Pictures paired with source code
Segment Open
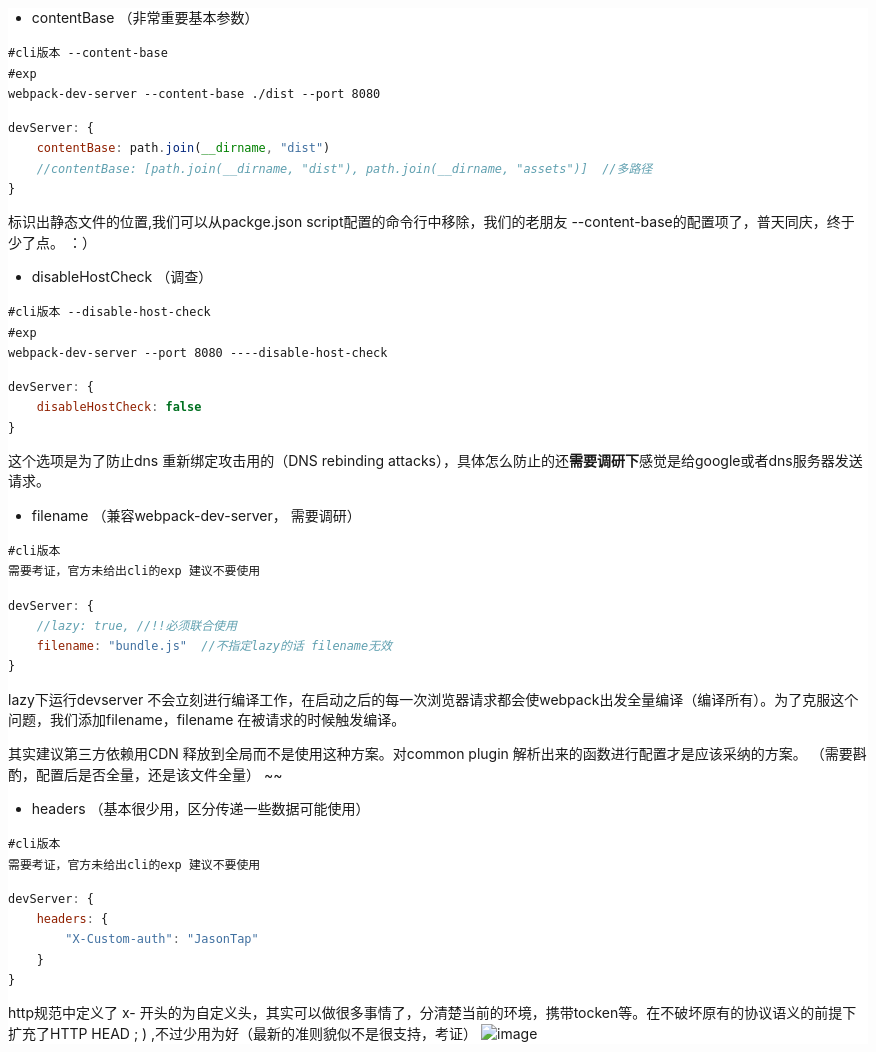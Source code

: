 - contentBase （非常重要基本参数）
```shell
#cli版本 --content-base
#exp
webpack-dev-server --content-base ./dist --port 8080
```
```javascript
devServer: {
    contentBase: path.join(__dirname, "dist")
    //contentBase: [path.join(__dirname, "dist"), path.join(__dirname, "assets")]  //多路径
}
```
标识出静态文件的位置,我们可以从packge.json script配置的命令行中移除，我们的老朋友 --content-base的配置项了，普天同庆，终于少了点。 ：）

- disableHostCheck （调查）
```shell
#cli版本 --disable-host-check
#exp
webpack-dev-server --port 8080 ----disable-host-check
```
```javascript
devServer: {
    disableHostCheck: false
}
```
这个选项是为了防止dns 重新绑定攻击用的（DNS rebinding attacks），具体怎么防止的还**需要调研下**感觉是给google或者dns服务器发送请求。

- filename （兼容webpack-dev-server， 需要调研）
```shell
#cli版本
需要考证，官方未给出cli的exp 建议不要使用
```
```javascript
devServer: {
    //lazy: true, //!!必须联合使用
    filename: "bundle.js"  //不指定lazy的话 filename无效
}
```
lazy下运行devserver 不会立刻进行编译工作，在启动之后的每一次浏览器请求都会使webpack出发全量编译（编译所有）。为了克服这个问题，我们添加filename，filename 在被请求的时候触发编译。

其实建议第三方依赖用CDN 释放到全局而不是使用这种方案。对common plugin 解析出来的函数进行配置才是应该采纳的方案。
（需要斟酌，配置后是否全量，还是该文件全量） ~~

- headers （基本很少用，区分传递一些数据可能使用）
```shell
#cli版本
需要考证，官方未给出cli的exp 建议不要使用
```
```javascript
devServer: {
    headers: {
        "X-Custom-auth": "JasonTap"
    }
}
```
http规范中定义了 x- 开头的为自定义头，其实可以做很多事情了，分清楚当前的环境，携带tocken等。在不破坏原有的协议语义的前提下扩充了HTTP HEAD ; )
,不过少用为好（最新的准则貌似不是很支持，考证）
![image](./img/part2_img/headers.png)

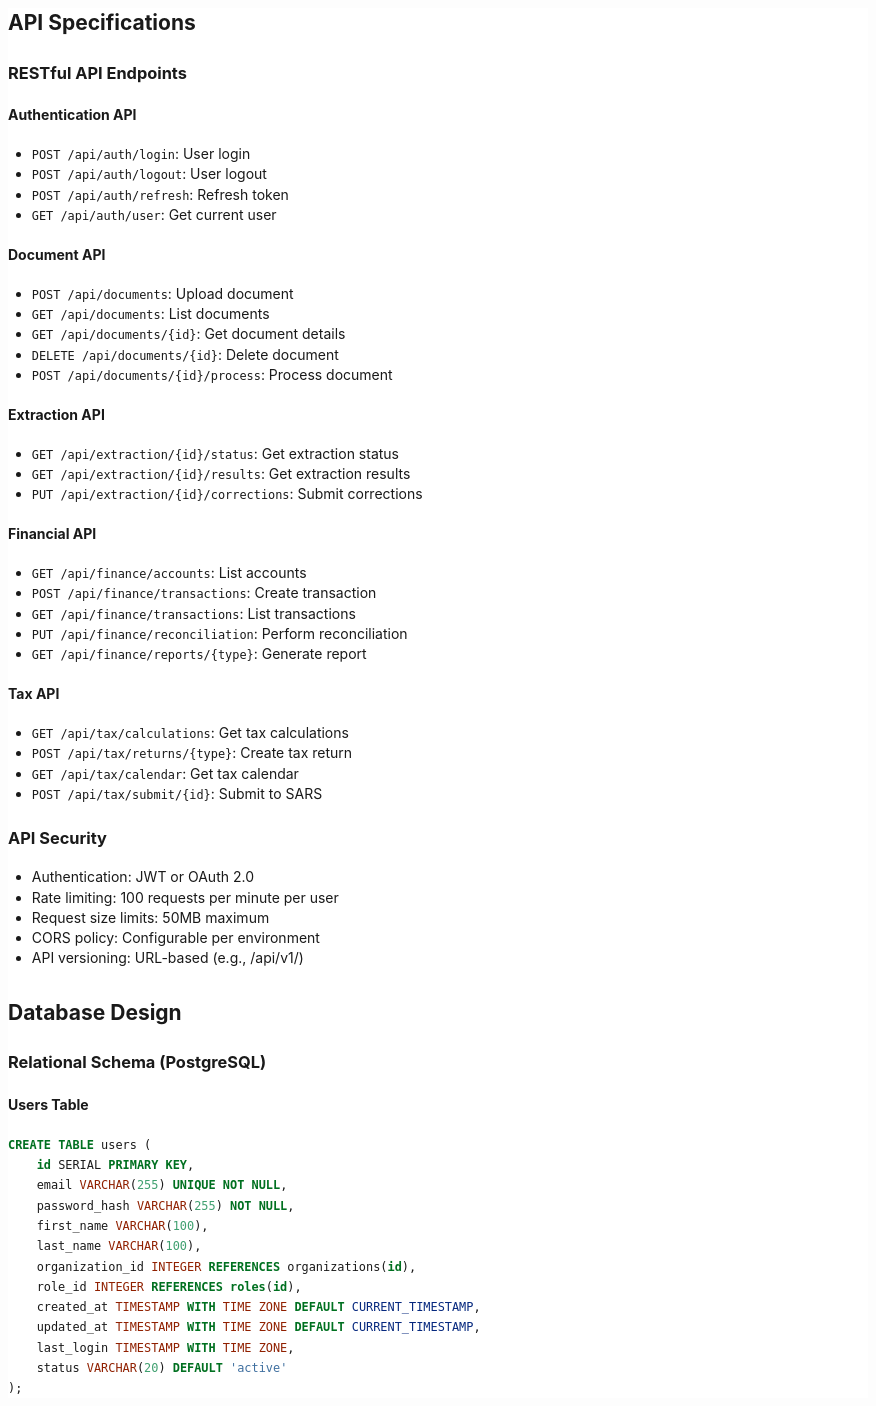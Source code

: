 ## API Specifications

### RESTful API Endpoints

#### Authentication API
- `POST /api/auth/login`: User login
- `POST /api/auth/logout`: User logout
- `POST /api/auth/refresh`: Refresh token
- `GET /api/auth/user`: Get current user

#### Document API
- `POST /api/documents`: Upload document
- `GET /api/documents`: List documents
- `GET /api/documents/{id}`: Get document details
- `DELETE /api/documents/{id}`: Delete document
- `POST /api/documents/{id}/process`: Process document

#### Extraction API
- `GET /api/extraction/{id}/status`: Get extraction status
- `GET /api/extraction/{id}/results`: Get extraction results
- `PUT /api/extraction/{id}/corrections`: Submit corrections

#### Financial API
- `GET /api/finance/accounts`: List accounts
- `POST /api/finance/transactions`: Create transaction
- `GET /api/finance/transactions`: List transactions
- `PUT /api/finance/reconciliation`: Perform reconciliation
- `GET /api/finance/reports/{type}`: Generate report

#### Tax API
- `GET /api/tax/calculations`: Get tax calculations
- `POST /api/tax/returns/{type}`: Create tax return
- `GET /api/tax/calendar`: Get tax calendar
- `POST /api/tax/submit/{id}`: Submit to SARS

### API Security
- Authentication: JWT or OAuth 2.0
- Rate limiting: 100 requests per minute per user
- Request size limits: 50MB maximum
- CORS policy: Configurable per environment
- API versioning: URL-based (e.g., /api/v1/)

## Database Design

### Relational Schema (PostgreSQL)

#### Users Table
```sql
CREATE TABLE users (
    id SERIAL PRIMARY KEY,
    email VARCHAR(255) UNIQUE NOT NULL,
    password_hash VARCHAR(255) NOT NULL,
    first_name VARCHAR(100),
    last_name VARCHAR(100),
    organization_id INTEGER REFERENCES organizations(id),
    role_id INTEGER REFERENCES roles(id),
    created_at TIMESTAMP WITH TIME ZONE DEFAULT CURRENT_TIMESTAMP,
    updated_at TIMESTAMP WITH TIME ZONE DEFAULT CURRENT_TIMESTAMP,
    last_login TIMESTAMP WITH TIME ZONE,
    status VARCHAR(20) DEFAULT 'active'
);
```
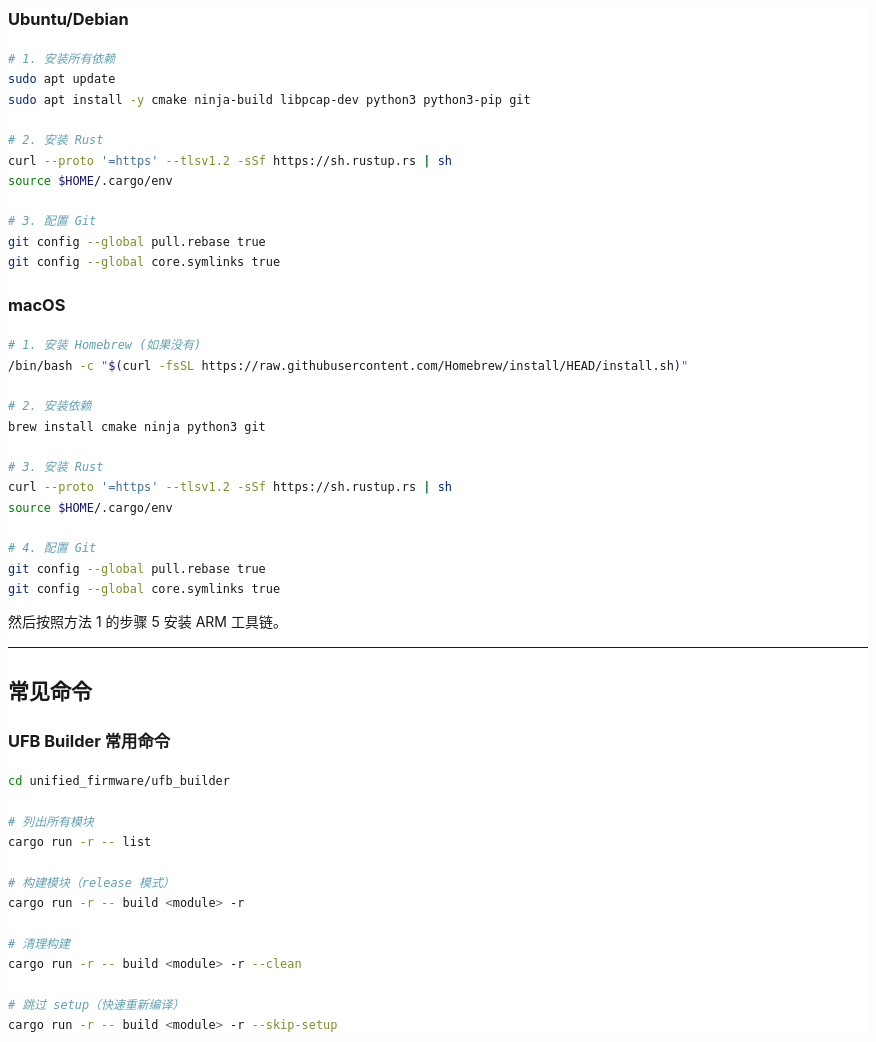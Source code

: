 ### Ubuntu/Debian

```bash
# 1. 安装所有依赖
sudo apt update
sudo apt install -y cmake ninja-build libpcap-dev python3 python3-pip git

# 2. 安装 Rust
curl --proto '=https' --tlsv1.2 -sSf https://sh.rustup.rs | sh
source $HOME/.cargo/env

# 3. 配置 Git
git config --global pull.rebase true
git config --global core.symlinks true
```

### macOS

```bash
# 1. 安装 Homebrew (如果没有)
/bin/bash -c "$(curl -fsSL https://raw.githubusercontent.com/Homebrew/install/HEAD/install.sh)"

# 2. 安装依赖
brew install cmake ninja python3 git

# 3. 安装 Rust
curl --proto '=https' --tlsv1.2 -sSf https://sh.rustup.rs | sh
source $HOME/.cargo/env

# 4. 配置 Git
git config --global pull.rebase true
git config --global core.symlinks true
```

然后按照方法 1 的步骤 5 安装 ARM 工具链。

---

## 常见命令

### UFB Builder 常用命令

```bash
cd unified_firmware/ufb_builder

# 列出所有模块
cargo run -r -- list

# 构建模块（release 模式）
cargo run -r -- build <module> -r

# 清理构建
cargo run -r -- build <module> -r --clean

# 跳过 setup（快速重新编译）
cargo run -r -- build <module> -r --skip-setup
```
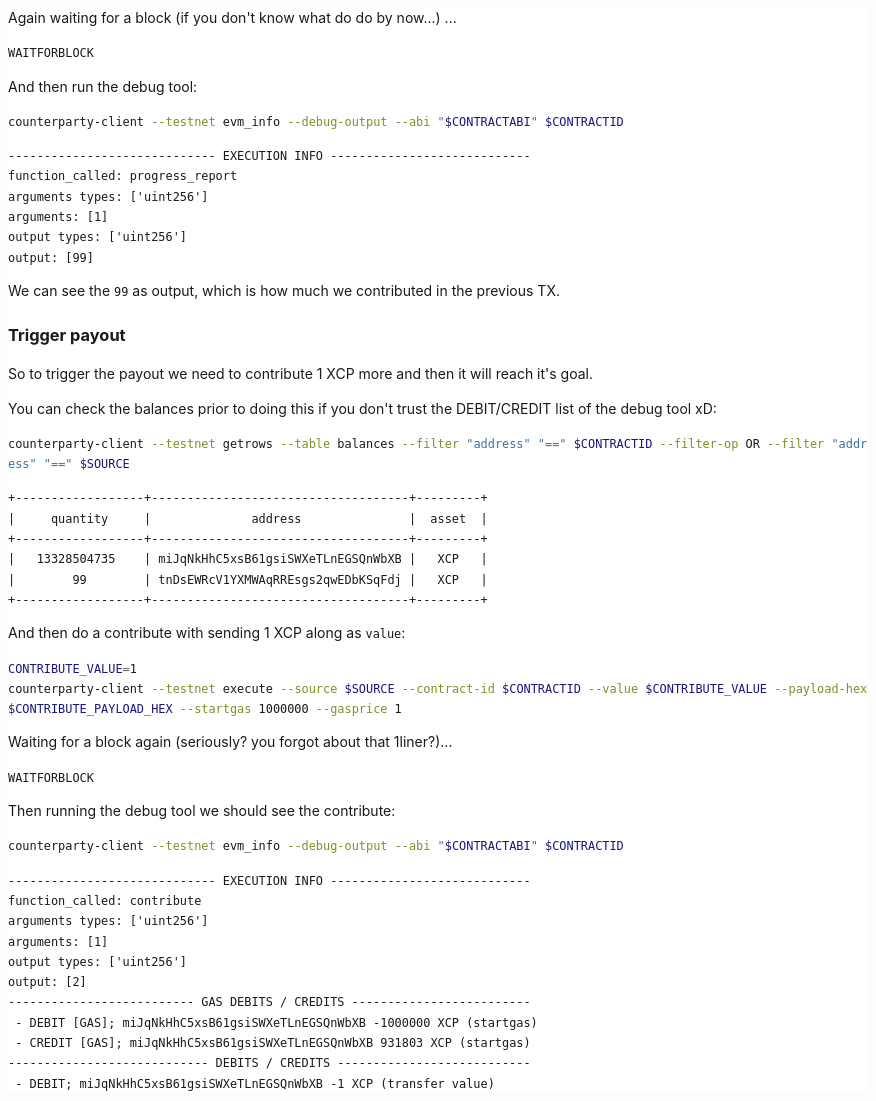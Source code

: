 Again waiting for a block (if you don't know what do do by now...) ...
```
WAITFORBLOCK
```

And then run the debug tool:
```bash
counterparty-client --testnet evm_info --debug-output --abi "$CONTRACTABI" $CONTRACTID
```
```
----------------------------- EXECUTION INFO ----------------------------
function_called: progress_report
arguments types: ['uint256']
arguments: [1]
output types: ['uint256']
output: [99]
```

We can see the `99` as output, which is how much we contributed in the previous TX.


### Trigger payout
So to trigger the payout we need to contribute 1 XCP more and then it will reach it's goal.

You can check the balances prior to doing this if you don't trust the DEBIT/CREDIT list of the debug tool xD:

```bash
counterparty-client --testnet getrows --table balances --filter "address" "==" $CONTRACTID --filter-op OR --filter "address" "==" $SOURCE
```

```
+------------------+------------------------------------+---------+
|     quantity     |              address               |  asset  |
+------------------+------------------------------------+---------+
|   13328504735    | miJqNkHhC5xsB61gsiSWXeTLnEGSQnWbXB |   XCP   |
|        99        | tnDsEWRcV1YXMWAqRREsgs2qwEDbKSqFdj |   XCP   |
+------------------+------------------------------------+---------+

```

And then do a contribute with sending 1 XCP along as `value`:

```bash
CONTRIBUTE_VALUE=1
counterparty-client --testnet execute --source $SOURCE --contract-id $CONTRACTID --value $CONTRIBUTE_VALUE --payload-hex $CONTRIBUTE_PAYLOAD_HEX --startgas 1000000 --gasprice 1
```

Waiting for a block again (seriously? you forgot about that 1liner?)...
```
WAITFORBLOCK
```

Then running the debug tool we should see the contribute:
```bash
counterparty-client --testnet evm_info --debug-output --abi "$CONTRACTABI" $CONTRACTID
```
```
----------------------------- EXECUTION INFO ----------------------------
function_called: contribute
arguments types: ['uint256']
arguments: [1]
output types: ['uint256']
output: [2]
-------------------------- GAS DEBITS / CREDITS -------------------------
 - DEBIT [GAS]; miJqNkHhC5xsB61gsiSWXeTLnEGSQnWbXB -1000000 XCP (startgas)
 - CREDIT [GAS]; miJqNkHhC5xsB61gsiSWXeTLnEGSQnWbXB 931803 XCP (startgas)
---------------------------- DEBITS / CREDITS ---------------------------
 - DEBIT; miJqNkHhC5xsB61gsiSWXeTLnEGSQnWbXB -1 XCP (transfer value)
```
Segment Closed
* _Task directions_
Count how many lines in the data contain the word "transactions", giving the number without comment.

* _Worked solution_
2